→ **Assignment**:
Pick out the lines below that contain the string "presentations" and copy them all.

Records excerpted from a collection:

-- -- --

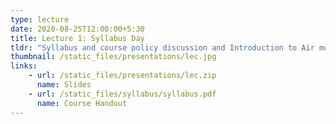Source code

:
 ```yaml
---
type: lecture
date: 2020-08-25T12:00:00+5:30
title: Lecture 1: Syllabus Day
tldr: "Syllabus and course policy discussion and Introduction to Air mode of Transportation"
thumbnail: /static_files/presentations/lec.jpg
links: 
    - url: /static_files/presentations/lec.zip
      name: Slides
    - url: /static_files/syllabus/syllabus.pdf
      name: Course Handout
---
```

-- -- --

→ **Answer to the exercise**:
thumbnail: /static_files/presentations/lec.jpg
    - url: /static_files/presentations/lec.zip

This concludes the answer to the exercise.